- _YOUR INSTRUCTIONS_
Copy every line of the data in which the word "Math" occurs.

- _Stored data_

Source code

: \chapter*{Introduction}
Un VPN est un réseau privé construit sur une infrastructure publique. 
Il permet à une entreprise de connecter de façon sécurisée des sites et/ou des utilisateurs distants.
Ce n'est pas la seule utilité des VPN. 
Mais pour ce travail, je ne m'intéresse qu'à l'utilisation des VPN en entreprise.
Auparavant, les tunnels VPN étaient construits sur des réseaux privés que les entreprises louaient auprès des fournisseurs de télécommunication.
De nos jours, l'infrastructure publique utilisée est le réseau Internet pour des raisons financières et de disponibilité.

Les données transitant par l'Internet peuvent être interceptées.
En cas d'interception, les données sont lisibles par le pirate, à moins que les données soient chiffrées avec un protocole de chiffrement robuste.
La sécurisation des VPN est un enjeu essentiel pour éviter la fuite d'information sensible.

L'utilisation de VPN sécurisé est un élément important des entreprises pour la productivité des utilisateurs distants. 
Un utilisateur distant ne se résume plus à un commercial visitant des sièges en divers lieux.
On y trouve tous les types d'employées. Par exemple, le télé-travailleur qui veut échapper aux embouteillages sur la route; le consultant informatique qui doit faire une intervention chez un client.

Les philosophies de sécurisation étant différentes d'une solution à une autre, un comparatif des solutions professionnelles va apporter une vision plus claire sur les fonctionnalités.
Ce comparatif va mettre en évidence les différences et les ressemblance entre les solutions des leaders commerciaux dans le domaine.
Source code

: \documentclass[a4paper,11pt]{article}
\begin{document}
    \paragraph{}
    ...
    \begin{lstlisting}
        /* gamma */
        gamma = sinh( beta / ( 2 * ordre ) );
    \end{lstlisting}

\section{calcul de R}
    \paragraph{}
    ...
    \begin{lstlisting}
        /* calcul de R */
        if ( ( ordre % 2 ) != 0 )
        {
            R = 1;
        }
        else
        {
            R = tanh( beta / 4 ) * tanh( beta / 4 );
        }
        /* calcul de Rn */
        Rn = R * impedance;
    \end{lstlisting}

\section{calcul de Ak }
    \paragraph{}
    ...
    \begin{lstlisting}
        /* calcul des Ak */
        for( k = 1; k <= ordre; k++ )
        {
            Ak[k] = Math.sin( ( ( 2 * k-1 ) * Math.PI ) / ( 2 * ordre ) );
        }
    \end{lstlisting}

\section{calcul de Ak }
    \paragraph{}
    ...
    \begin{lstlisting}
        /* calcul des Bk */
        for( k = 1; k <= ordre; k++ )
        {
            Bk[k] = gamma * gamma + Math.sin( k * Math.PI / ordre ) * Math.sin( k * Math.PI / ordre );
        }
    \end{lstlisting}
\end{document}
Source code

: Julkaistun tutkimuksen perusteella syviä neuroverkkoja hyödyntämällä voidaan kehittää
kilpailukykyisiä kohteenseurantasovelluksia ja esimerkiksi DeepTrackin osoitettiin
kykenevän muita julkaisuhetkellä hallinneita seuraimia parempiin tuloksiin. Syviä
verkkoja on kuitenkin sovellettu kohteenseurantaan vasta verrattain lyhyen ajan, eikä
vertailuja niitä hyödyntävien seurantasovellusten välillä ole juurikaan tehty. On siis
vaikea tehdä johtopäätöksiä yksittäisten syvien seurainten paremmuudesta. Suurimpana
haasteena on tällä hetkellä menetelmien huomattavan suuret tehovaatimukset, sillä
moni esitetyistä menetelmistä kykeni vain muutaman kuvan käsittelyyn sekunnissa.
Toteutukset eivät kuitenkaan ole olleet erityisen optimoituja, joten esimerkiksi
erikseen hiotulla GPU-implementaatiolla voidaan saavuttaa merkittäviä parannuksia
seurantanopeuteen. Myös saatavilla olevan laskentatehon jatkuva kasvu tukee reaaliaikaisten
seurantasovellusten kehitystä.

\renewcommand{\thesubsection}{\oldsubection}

- _RESPONSE_
            Ak[k] = Math.sin( ( ( 2 * k-1 ) * Math.PI ) / ( 2 * ordre ) );
            Bk[k] = gamma * gamma + Math.sin( k * Math.PI / ordre ) * Math.sin( k * Math.PI / ordre );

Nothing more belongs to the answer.